The system is based on ceiling-mounted off-the-shelf cameras and sensors, powered by proprietary deep learning algorithms, built to map and analyze the location and movement of every object throughout the store. When shoppers pick an item from the shelf, the system automatically detects the event and adds it to a virtual shopping list. Once the shoppers are done, they can simply walk out with no need to go through conventional checkout. Upon leaving the store, customers are charged automatically and the receipt is sent to their mobile device.
The task we had to solve
In order to build checkout-free systems we employ multiple AI & PyTorch models and techniques, with an application logic layered on top that combines all these inferences into one coherent decision. This is very similar to an autonomous vehicle, where one would have different systems, like lane detection, object avoidance, GPS location, path find etc, with a unified logic layer on top combining all the different sensors and models into a single decision for the vehicle to take at any given moment.
To deliver this, we have set up a very complex system to develop and deploy models such as object detection, tracking, pose estimation, etc. This is done by several teams working in full collaboration, each team on a different aspect of the system.
Workflow & infrastructure goals
Having strong data science and engineering teams, we had two focused goals for our infrastructure and workflow design. These goals were critical to us as they represented pain points often encountered by companies attempting to build deployable AI solutions:
- Quick data-science to engineering team turn-around. It was important for us to expedite the research-to-production cycle so that we could iterate and innovate faster. As such, it was critical to address the fault line b/w the data science team building the core algorithm and DL models and the engineering team tasked with building the application logic on top.
- Managing AI / DL lifecycle just like in software engineering. Despite the fact that AI development and deployment is a very different process compared to traditional software, as engineers we knew that we had to bring in some core concepts from s/w management to enable efficient AI / DL development and deployment. These include implementing the same best practices of versioning, collaboration, DevOps and CI/CD to the AI / DL pipeline.

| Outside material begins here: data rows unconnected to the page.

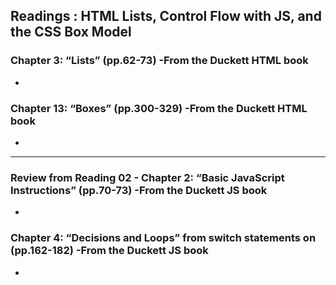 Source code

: ## Readings : HTML Lists, Control Flow with JS, and the CSS Box Model

### Chapter 3: “Lists” (pp.62-73) -From the Duckett HTML book
-

### Chapter 13: “Boxes” (pp.300-329) -From the Duckett HTML book
- 

*** 

### Review from Reading 02 - Chapter 2: “Basic JavaScript Instructions” (pp.70-73) -From the Duckett JS book
- 

### Chapter 4: “Decisions and Loops” from switch statements on (pp.162-182) -From the Duckett JS book
-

To accomplish these goals, the most important tasks were choosing the right tools for the job, and creating “special sauce” for our unique needs around them.

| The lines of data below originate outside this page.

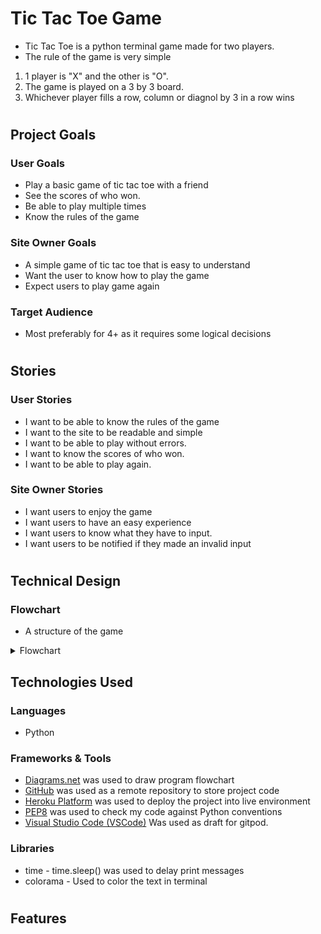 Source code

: # Tic Tac Toe Game
- Tic Tac Toe is a python terminal game made for two players.
- The rule of the game is very simple
1. 1 player is "X" and the other is "O".
2. The game is played on a 3 by 3 board.
3. Whichever player fills a row, column or diagnol by 3 in a row wins
#

## Project Goals

### User Goals
- Play a basic game of tic tac toe with a friend
- See the scores of who won.
- Be able to play multiple times
- Know the rules of the game

### Site Owner Goals
- A simple game of tic tac toe that is easy to understand
- Want the user to know how to play the game
- Expect users to play game again


### Target Audience
- Most preferably for 4+ as it requires some logical decisions
#

## Stories

### User Stories
- I want to be able to know the rules of the game
- I want to the site to be readable and simple
- I want to be able to play without errors.
- I want to know the scores of who won.
- I want to be able to play again.


### Site Owner Stories
- I want users to enjoy the game
- I want users to have an easy experience
- I want users to know what they have to input.
- I want users to be notified if they made an invalid input

#

## Technical Design
### Flowchart
- A structure of the game

<details><summary>Flowchart</summary>
<img src="docs/pp3-project-flowchart.jpg">
</details>

## Technologies Used

### Languages

- Python

### Frameworks & Tools

- [Diagrams.net](https://app.diagrams.net/) was used to draw program flowchart
- [GitHub](https://github.com/) was used as a remote repository to store project code
- [Heroku Platform](https://dashboard.heroku.com/) was used to deploy the project into live environment
- [PEP8](http://pep8online.com/) was used to check my code against Python conventions
- [Visual Studio Code (VSCode)](https://code.visualstudio.com/) Was used as draft for gitpod.


### Libraries
- time - time.sleep() was used to delay print messages
- colorama - Used to color the text in terminal

#
## Features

The first choice we had to make was which machine learning framework to use. The choice fell on PyTorch. We made this initial choice for the following main reasons:
- It was simple and quick to debug.
- It was very easy to build complex and flexible networks from code.

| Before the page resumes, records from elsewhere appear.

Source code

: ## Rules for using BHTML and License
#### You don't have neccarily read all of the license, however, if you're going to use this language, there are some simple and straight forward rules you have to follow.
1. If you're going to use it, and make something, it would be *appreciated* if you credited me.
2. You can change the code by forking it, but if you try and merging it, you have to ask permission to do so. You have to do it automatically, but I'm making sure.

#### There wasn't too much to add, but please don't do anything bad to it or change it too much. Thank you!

- By leveraging PyTorch built-in flexibility we were able to quickly iterate over new ideas and test their performance. Later, to our delight, we discovered that by using PyTorch-Ignite we were also able to decrease our boilerplate code, and that in turn allowed us to further accelerate this process.
We weren’t sure at first whether PyTorch would hold as a production ready engine, but our patience paid off when PyTorch 1.0 launched. It became clear that even with the additional flexibility in design and debugging capabilities, there was no hit in terms of raw GPU performance of the framework.
Allegro AI Trains
For infrastructure tools, we chose Allegro AI Trains. And wow, did this pay off for us in dividends!
We tested all the possible open/free/paid offerings we could find for AI / DL management before choosing Trains. Trains was the last experiment manager we tested, just after its beta version was published on GitHub in the midst of CVPR’19.
By that time we had already had quite the experience with other experiment managers and knew our requirements. Nothing is perfect and therefore it was no surprise that the first version of Trains was far from perfect. However it did get two things very right:
- It was zero hassle to integrate our code with (their automagic promise actually delivers).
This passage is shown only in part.